Pumudu's Blog: 2014

Thursday, November 6, 2014

SonarQube : Using SonarQube with Maven and Mac OSX

SonarQube (formally known as just sonar) is a server based open source platform for inspecting code quality of a project. It's mainly designed to inspect continuous code quality of projects with multi developer environment. But it can be use to inspect code quality in individual projects as well.

In this short tutorial I'll explain how to use sonar in single developer environment to inspect code quality of a java project.

I have used following configurations to up and running SonarQube.

Mac OS X (10.9.4)

Mysql

Maven 3.0

JDK 1.6 or Above

Sonar 4.4.1

1. Download, Install and run SonarQube

It's open source..!! you can download it free from sonar website.

SonarQube download [1]. Unzip somewhere you can reach.

Set the SONAR_HOME path to sonar qube base directory using .profile or .bashrc scripts.

2. Create Mysql database for SonarQube

Source following script on mysql to create new database for sonar sonar database script [2]. This is essential as it keeps all data related to projects on this database.

Make sure it's created properly by login to Mysql server.

3. Set up SonarQube

Goto sonarQube conf directory using "cd $SONAR_HOME"/conf and open sonar.properties file using vim.

# Permissions to create tables, indices and triggers must be granted to JDBC user.
# The schema must be created first.
sonar.jdbc.username=sonar
sonar.jdbc.password=sonar

#----- Embedded database H2
# Note: it does not accept connections from remote hosts, so the
# SonarQube server and the maven plugin must be executed on the same host.

# Comment the following line to deactivate the default embedded database.
sonar.jdbc.url=jdbc:h2:tcp://localhost:9092/sonar

# directory containing H2 database files. By default it's the /data directory in the SonarQube installation.
#sonar.embeddedDatabase.dataDir=
# H2 embedded database server listening port, defaults to 9092
#sonar.embeddedDatabase.port=9092


#----- MySQL 5.x
# Comment the embedded database and uncomment the following line to use MySQL
sonar.jdbc.url=jdbc:mysql://localhost:3306/sonar?useUnicode=true&characterEncoding=utf8&rewriteBatchedStatements=true

Note down sonar .jdbc username and password this is the username and password.
Uncomment sonar.jdbc.url to enable jdbc driver for mysql database.

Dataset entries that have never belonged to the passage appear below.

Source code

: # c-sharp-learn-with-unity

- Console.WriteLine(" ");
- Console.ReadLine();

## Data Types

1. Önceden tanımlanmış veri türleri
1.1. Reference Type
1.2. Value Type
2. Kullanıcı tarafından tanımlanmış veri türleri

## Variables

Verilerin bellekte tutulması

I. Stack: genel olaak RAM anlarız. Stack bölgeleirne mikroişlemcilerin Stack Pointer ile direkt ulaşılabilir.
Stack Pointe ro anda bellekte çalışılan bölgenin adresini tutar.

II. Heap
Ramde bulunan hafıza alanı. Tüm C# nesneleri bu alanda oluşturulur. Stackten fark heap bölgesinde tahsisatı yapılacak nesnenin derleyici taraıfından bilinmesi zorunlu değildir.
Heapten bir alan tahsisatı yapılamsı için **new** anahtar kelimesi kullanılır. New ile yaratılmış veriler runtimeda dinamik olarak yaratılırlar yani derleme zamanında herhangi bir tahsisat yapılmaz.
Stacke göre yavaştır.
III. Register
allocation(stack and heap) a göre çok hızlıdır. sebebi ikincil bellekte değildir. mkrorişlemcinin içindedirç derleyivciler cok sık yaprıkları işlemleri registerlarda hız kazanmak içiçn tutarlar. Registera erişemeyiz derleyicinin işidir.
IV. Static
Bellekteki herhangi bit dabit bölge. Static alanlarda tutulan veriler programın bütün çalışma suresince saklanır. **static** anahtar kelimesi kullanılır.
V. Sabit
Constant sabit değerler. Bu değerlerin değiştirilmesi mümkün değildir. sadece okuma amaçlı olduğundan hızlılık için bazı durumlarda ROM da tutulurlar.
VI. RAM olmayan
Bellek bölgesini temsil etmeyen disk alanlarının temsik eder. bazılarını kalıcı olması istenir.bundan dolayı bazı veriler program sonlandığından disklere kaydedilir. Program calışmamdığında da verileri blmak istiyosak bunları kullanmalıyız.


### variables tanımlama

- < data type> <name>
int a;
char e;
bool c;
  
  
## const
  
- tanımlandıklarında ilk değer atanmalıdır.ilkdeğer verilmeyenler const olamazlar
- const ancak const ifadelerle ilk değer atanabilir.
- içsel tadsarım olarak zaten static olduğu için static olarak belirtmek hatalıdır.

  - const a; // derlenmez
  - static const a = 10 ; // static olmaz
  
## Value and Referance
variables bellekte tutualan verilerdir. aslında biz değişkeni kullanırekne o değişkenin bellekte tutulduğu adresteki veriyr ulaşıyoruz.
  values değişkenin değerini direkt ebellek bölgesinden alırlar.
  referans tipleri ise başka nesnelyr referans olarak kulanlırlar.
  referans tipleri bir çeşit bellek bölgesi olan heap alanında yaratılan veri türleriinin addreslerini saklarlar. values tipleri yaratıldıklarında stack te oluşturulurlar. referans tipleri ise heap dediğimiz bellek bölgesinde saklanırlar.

4. Set up maven to run sonar upon build.

Move to .m2 directory using following command.

cd ~/.m2/

Create a new file settings.xml.

vim settings.xml

Save following xml as settings.xml using vim.

<settings>
    <profiles>
        <profile>
            <id>sonar</id>
            <activation>
                <activeByDefault>true</activeByDefault>
            </activation>
            <properties>
                <!-- Example for MySQL-->
                <sonar.jdbc.url>
                  jdbc:mysql://localhost:3306/sonar?useUnicode=true&amp;characterEncoding=utf8
                </sonar.jdbc.url>
                <sonar.jdbc.username>root</sonar.jdbc.username>
                <sonar.jdbc.password>{your_mysql_root_password}</sonar.jdbc.password>
 
                <!-- Optional URL to server. Default value is http://localhost:9000 -->
                <sonar.host.url>
                  http://localhost:9000
                </sonar.host.url>
            </properties>
        </profile>
     </profiles>
</settings>

Change your mysql root username and password accordingly and add localhost to sonar.host.url.

5. Run sonar server.

Move to sonar bin directory.

cd $SONAR_HOME/bin/

Run the sonar sever as follows.

./macosx-universal-64/sonar.sh start

Now using a web browser goto following url http://localhost:9000/ . Hopefully now you should see the sonar dashboard.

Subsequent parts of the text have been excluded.